The moral foundations are innate. Particular rules and virtues vary across cultures, so you’ll get fooled if you look for universality in the finished books. You won’t find a single paragraph that exists in identical form in every human culture. But if you look for links between evolutionary theory and anthropological observations, you can take some educated guesses about what was in the universal first draft of human nature. I tried to make (and justify) five such guesses:
- The Care/harm foundation evolved in response to the adaptive challenge of caring for vulnerable children. It makes us sensitive to signs of suffering and need; it makes us despise cruelty and want to care for those who are suffering.
- The Fairness/cheating foundation evolved in response to the adaptive challenge of reaping the rewards of cooperation without getting exploited. It makes us sensitive to indications that another person person is likely to be a good (or bad) partner for collaboration and reciprocal altruism. It makes us want to shun or punish cheaters.
- The Loyalty/betrayal foundation evolved in response to the adaptive challenge of forming and maintaining coalitions. It makes us sensitive to signs that another person is (or is not) a team player. It makes us trust and reward such people, and it makes us want to hurt, ostracize, or even kill those who betray us or our group.
- The Authority/subversion foundation evolved in response to the adaptive challenge of forging relationships that will benefit us within social hierarchies. It makes us sensitive to signs of rank or status, and to signs that other people are (or are not) behaving properly, given their position.
- The Sanctity/degradation foundation evolved initially in response to the adaptive challenge of the omnivore’s dilemma, and then to the broader challenge of living in a world of pathogens and parasites. It includes the behavioral immune system, which can make us wary of a diverse array of symbolic objects and threats. It makes it possible for people to invest objects with irrational and extreme values—both positive and negative—which are important for binding groups together.
It appears that the left relies primarily on the Care and Fairness foundations, whereas the right uses all five.
If you think about religion as a set of beliefs about supernatural agents, you’re bound to misunderstand it. You’ll see those beliefs as foolish delusions, perhaps even as parasites that exploit our brains for their own benefit. But if you take a Durkheimian approach to religion (focusing on belonging) and a Darwinian approach to morality (involving multilevel selection), you get a very different picture. You see that religious practices have been binding our ancestors into groups for tens of thousands of years. That binding usually involves some blinding—once any person, book, or principle is declared sacred, then devotees can no longer question it or think clearly about it.

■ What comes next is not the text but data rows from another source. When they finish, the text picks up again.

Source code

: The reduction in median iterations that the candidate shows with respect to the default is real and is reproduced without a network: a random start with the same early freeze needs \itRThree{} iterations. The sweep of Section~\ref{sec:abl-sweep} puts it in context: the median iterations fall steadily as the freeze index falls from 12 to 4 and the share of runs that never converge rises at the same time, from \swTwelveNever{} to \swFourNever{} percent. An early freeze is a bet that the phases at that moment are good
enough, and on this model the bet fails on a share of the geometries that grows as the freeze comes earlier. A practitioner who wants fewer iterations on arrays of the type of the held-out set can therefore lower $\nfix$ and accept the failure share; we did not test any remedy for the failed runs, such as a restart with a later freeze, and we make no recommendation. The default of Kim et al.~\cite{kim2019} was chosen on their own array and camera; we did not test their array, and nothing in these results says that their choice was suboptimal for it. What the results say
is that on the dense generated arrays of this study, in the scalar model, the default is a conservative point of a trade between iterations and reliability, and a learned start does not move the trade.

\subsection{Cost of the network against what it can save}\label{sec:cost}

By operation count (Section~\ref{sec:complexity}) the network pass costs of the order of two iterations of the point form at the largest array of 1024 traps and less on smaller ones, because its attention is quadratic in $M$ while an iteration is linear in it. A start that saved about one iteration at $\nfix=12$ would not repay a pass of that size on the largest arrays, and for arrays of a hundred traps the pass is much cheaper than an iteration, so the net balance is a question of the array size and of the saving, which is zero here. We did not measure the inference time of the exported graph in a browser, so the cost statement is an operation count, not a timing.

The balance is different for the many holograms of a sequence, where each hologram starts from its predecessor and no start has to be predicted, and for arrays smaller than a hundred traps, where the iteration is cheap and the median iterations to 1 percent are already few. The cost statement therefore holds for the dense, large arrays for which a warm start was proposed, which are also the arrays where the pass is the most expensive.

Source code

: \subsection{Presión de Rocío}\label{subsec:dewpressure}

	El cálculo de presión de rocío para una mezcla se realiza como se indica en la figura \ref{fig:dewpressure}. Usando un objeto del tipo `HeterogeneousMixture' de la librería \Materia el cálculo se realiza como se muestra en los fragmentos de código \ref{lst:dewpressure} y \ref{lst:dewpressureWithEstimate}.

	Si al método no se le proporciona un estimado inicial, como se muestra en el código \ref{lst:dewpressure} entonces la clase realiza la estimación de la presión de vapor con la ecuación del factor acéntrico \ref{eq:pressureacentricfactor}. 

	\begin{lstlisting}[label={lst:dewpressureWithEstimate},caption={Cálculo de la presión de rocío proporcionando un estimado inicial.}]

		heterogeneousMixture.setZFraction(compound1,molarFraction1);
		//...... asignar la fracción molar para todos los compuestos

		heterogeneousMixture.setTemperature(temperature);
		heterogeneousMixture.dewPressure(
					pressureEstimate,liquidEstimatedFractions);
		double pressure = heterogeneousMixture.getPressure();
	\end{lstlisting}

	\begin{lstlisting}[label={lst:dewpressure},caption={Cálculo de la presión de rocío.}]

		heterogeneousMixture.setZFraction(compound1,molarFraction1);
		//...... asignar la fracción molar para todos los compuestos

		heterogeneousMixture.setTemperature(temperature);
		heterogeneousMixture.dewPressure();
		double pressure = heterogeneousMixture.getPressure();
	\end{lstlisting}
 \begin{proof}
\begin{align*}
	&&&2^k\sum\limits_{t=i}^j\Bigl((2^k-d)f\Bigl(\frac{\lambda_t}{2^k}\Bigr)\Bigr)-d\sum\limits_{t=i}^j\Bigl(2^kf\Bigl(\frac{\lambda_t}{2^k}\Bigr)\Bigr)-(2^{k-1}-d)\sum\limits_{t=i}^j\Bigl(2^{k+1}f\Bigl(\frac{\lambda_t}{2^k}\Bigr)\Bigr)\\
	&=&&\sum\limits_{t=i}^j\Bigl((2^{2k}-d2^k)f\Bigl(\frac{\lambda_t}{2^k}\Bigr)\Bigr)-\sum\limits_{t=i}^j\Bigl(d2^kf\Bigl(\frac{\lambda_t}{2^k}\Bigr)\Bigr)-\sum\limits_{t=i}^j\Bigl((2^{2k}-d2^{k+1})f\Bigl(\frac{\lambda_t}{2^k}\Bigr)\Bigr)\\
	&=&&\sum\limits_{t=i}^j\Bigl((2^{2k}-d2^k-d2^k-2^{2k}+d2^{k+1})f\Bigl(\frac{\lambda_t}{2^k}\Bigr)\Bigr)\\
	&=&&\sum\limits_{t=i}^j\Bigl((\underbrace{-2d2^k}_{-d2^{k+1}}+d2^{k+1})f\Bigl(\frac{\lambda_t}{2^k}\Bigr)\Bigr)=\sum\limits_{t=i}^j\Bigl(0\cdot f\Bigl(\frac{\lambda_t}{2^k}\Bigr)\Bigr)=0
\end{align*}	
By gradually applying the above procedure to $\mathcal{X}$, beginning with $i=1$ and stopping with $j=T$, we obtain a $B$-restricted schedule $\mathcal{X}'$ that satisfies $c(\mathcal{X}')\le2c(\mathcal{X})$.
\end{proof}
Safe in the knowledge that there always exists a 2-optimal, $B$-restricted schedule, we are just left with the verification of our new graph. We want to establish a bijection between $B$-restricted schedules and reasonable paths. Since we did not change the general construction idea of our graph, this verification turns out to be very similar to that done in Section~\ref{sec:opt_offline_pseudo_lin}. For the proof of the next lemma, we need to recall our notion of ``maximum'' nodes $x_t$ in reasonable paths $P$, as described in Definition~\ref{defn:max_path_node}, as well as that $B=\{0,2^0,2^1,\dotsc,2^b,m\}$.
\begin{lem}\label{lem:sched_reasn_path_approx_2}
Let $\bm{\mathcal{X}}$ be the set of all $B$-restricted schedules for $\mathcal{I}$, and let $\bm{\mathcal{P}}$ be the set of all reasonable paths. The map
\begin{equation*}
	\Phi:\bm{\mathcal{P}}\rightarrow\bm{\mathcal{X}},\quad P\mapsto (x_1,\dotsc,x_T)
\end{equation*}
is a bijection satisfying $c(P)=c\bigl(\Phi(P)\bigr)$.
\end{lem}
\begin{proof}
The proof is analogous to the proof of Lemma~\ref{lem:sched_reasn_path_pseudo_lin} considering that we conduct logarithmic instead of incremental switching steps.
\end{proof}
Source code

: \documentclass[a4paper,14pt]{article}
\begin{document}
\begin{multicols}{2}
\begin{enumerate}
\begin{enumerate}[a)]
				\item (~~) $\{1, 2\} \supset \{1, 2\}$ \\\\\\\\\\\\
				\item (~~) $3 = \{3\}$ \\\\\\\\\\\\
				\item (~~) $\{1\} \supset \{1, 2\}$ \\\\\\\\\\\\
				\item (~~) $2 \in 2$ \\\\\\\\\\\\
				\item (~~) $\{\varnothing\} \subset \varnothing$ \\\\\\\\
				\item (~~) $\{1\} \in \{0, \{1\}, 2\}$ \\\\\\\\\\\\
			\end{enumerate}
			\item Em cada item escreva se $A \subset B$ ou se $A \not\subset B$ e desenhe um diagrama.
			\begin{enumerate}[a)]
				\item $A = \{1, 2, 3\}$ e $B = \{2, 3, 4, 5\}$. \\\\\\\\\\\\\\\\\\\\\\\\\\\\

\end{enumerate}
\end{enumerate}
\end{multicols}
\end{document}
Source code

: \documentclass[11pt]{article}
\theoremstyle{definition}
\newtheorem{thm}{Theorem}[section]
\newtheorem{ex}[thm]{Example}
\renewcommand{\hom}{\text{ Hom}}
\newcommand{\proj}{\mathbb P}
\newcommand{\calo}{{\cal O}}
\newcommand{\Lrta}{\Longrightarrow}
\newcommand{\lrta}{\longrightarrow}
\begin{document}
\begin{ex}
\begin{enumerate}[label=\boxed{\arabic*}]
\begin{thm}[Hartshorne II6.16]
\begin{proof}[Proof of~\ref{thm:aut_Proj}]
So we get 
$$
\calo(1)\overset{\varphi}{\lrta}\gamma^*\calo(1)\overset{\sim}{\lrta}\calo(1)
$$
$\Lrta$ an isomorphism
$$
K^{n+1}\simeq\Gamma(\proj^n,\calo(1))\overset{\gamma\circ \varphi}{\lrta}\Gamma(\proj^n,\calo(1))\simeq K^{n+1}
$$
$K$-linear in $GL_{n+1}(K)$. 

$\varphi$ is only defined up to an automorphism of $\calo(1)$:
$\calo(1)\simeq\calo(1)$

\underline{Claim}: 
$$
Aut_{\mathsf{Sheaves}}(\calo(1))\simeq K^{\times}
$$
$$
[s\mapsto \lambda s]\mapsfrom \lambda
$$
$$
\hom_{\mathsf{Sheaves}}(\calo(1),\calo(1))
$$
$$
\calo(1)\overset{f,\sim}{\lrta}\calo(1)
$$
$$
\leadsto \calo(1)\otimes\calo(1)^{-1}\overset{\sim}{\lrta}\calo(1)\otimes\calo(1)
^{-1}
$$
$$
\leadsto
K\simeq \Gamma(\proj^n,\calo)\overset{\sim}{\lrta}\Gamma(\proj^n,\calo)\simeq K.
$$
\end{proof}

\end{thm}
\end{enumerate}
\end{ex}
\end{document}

Our ability to believe in supernatural agents may well have begun as an accidental by-product of a hypersensitive agency detection device, but once early humans began believing in such agents, the groups that used them to construct moral communities were the ones that lasted and prospered.
Moral matrixes:
- Liberal- Values from high to low: Care/harm, Liberty/oppression, Fairness/cheating, Tied in 4th place: Loyalty/betrayal, Authority/subversion, Sanctity/degradation.
- Libertarian- Values from high to low: Liberty/oppression, Fairness/cheating, the rest are tied in 3rd place.
- Social conservative- all values are equally important.